▶ **Required work**
Find the lines below that include the word "must" and state how many there are, adding nothing.

Data to process START

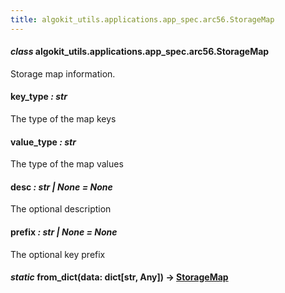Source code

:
 ```yaml
---
title: algokit_utils.applications.app_spec.arc56.StorageMap
---
```


#### _class_ algokit_utils.applications.app_spec.arc56.StorageMap

Storage map information.

#### key_type _: str_

The type of the map keys

#### value_type _: str_

The type of the map values

#### desc _: str | None_ _= None_

The optional description

#### prefix _: str | None_ _= None_

The optional key prefix

#### _static_ from_dict(data: dict[str, Any]) → [StorageMap](#algokit_utils.applications.app_spec.arc56.StorageMap)
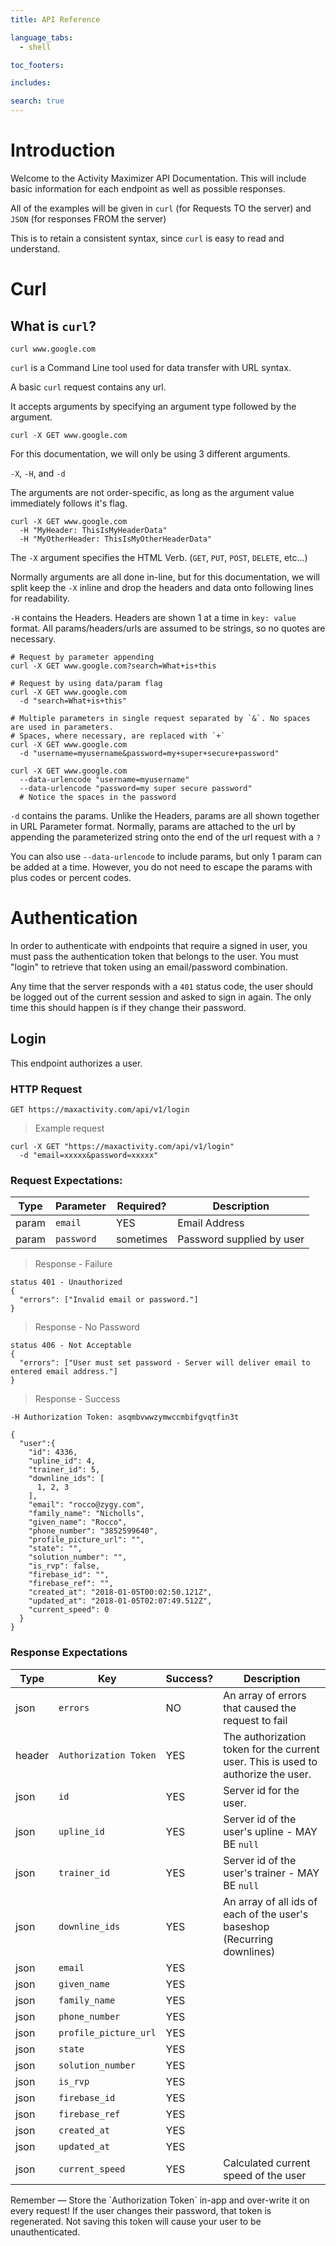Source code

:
 ```yaml
---
title: API Reference

language_tabs:
  - shell

toc_footers:

includes:

search: true
---
```


<!--
Hi Rocco! Do this:

bundle install
bundle exec middleman server
*Make changes, commit*
And then: ./deploy.rb
-->

# Introduction

Welcome to the Activity Maximizer API Documentation. This will include basic information for each endpoint as well as possible responses.

All of the examples will be given in `curl` (for Requests TO the server) and `JSON` (for responses FROM the server)

This is to retain a consistent syntax, since `curl` is easy to read and understand.

# Curl

## What is `curl`?

```shell
curl www.google.com
```

`curl` is a Command Line tool used for data transfer with URL syntax.

A basic `curl` request contains any url.

It accepts arguments by specifying an argument type followed by the argument.

```shell
curl -X GET www.google.com
```

For this documentation, we will only be using 3 different arguments.

`-X`, `-H`, and `-d`

The arguments are not order-specific, as long as the argument value immediately follows it's flag.

```shell
curl -X GET www.google.com
  -H "MyHeader: ThisIsMyHeaderData"
  -H "MyOtherHeader: ThisIsMyOtherHeaderData"
```

The `-X` argument specifies the HTML Verb. (`GET`, `PUT`, `POST`, `DELETE`, etc...)

Normally arguments are all done in-line, but for this documentation, we will split keep the `-X` inline and drop the headers and data onto following lines for readability.

`-H` contains the Headers. Headers are shown 1 at a time in `key: value` format. All params/headers/urls are assumed to be strings, so no quotes are necessary.

```shell
# Request by parameter appending
curl -X GET www.google.com?search=What+is+this

# Request by using data/param flag
curl -X GET www.google.com
  -d "search=What+is+this"

# Multiple parameters in single request separated by `&`. No spaces are used in parameters.
# Spaces, where necessary, are replaced with `+`
curl -X GET www.google.com
  -d "username=myusername&password=my+super+secure+password"

curl -X GET www.google.com
  --data-urlencode "username=myusername"
  --data-urlencode "password=my super secure password"
  # Notice the spaces in the password
```

`-d` contains the params. Unlike the Headers, params are all shown together in URL Parameter format. Normally, params are attached to the url by appending the parameterized string onto the end of the url request with a `?`

You can also use `--data-urlencode` to include params, but only 1 param can be added at a time. However, you do not need to escape the params with plus codes or percent codes.

# Authentication

In order to authenticate with endpoints that require a signed in user, you must pass the authentication token that belongs to the user. You must "login" to retrieve that token using an email/password combination.

Any time that the server responds with a `401` status code, the user should be logged out of the current session and asked to sign in again. The only time this should happen is if they change their password.

## Login

This endpoint authorizes a user.

### HTTP Request

`GET https://maxactivity.com/api/v1/login`

> Example request

```shell
curl -X GET "https://maxactivity.com/api/v1/login"
  -d "email=xxxxx&password=xxxxx"
```

### Request Expectations:

Type | Parameter | Required? | Description
---- | --------- | --------- | -----------
param | `email` | YES | Email Address
param | `password` | sometimes | Password supplied by user

> Response - Failure

```shell
status 401 - Unauthorized
{
  "errors": ["Invalid email or password."]
}
```

> Response - No Password

```shell
status 406 - Not Acceptable
{
  "errors": ["User must set password - Server will deliver email to entered email address."]
}
```

> Response - Success

```shell
-H Authorization Token: asqmbvwwzymwccmbifgvqtfin3t

{  
  "user":{  
    "id": 4336,
    "upline_id": 4,
    "trainer_id": 5,
    "downline_ids": [  
      1, 2, 3
    ],
    "email": "rocco@zygy.com",
    "family_name": "Nicholls",
    "given_name": "Rocco",
    "phone_number": "3852599640",
    "profile_picture_url": "",
    "state": "",
    "solution_number": "",
    "is_rvp": false,
    "firebase_id": "",
    "firebase_ref": "",
    "created_at": "2018-01-05T00:02:50.121Z",
    "updated_at": "2018-01-05T02:07:49.512Z",
    "current_speed": 0
  }
}
```

### Response Expectations

Type | Key | Success? | Description
---- | --- | -------- | -----------
json | `errors` | NO | An array of errors that caused the request to fail
header | `Authorization Token` | YES | The authorization token for the current user. This is used to authorize the user.
json | `id` | YES | Server id for the user.
json | `upline_id` | YES | Server id of the user's upline - MAY BE `null`
json | `trainer_id` | YES | Server id of the user's trainer - MAY BE `null`
json | `downline_ids` | YES | An array of all ids of each of the user's baseshop (Recurring downlines)
json | `email` | YES |
json | `given_name` | YES |
json | `family_name` | YES |
json | `phone_number` | YES |
json | `profile_picture_url` | YES |
json | `state` | YES |
json | `solution_number` | YES |
json | `is_rvp` | YES |
json | `firebase_id` | YES |
json | `firebase_ref` | YES |
json | `created_at` | YES |
json | `updated_at` | YES |
json | `current_speed` | YES | Calculated current speed of the user

<aside class="success">
Remember — Store the `Authorization Token` in-app and over-write it on every request! If the user changes their password, that token is regenerated. Not saving this token will cause your user to be unauthenticated.
</aside>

Data to process END

▶ **Your solution**
2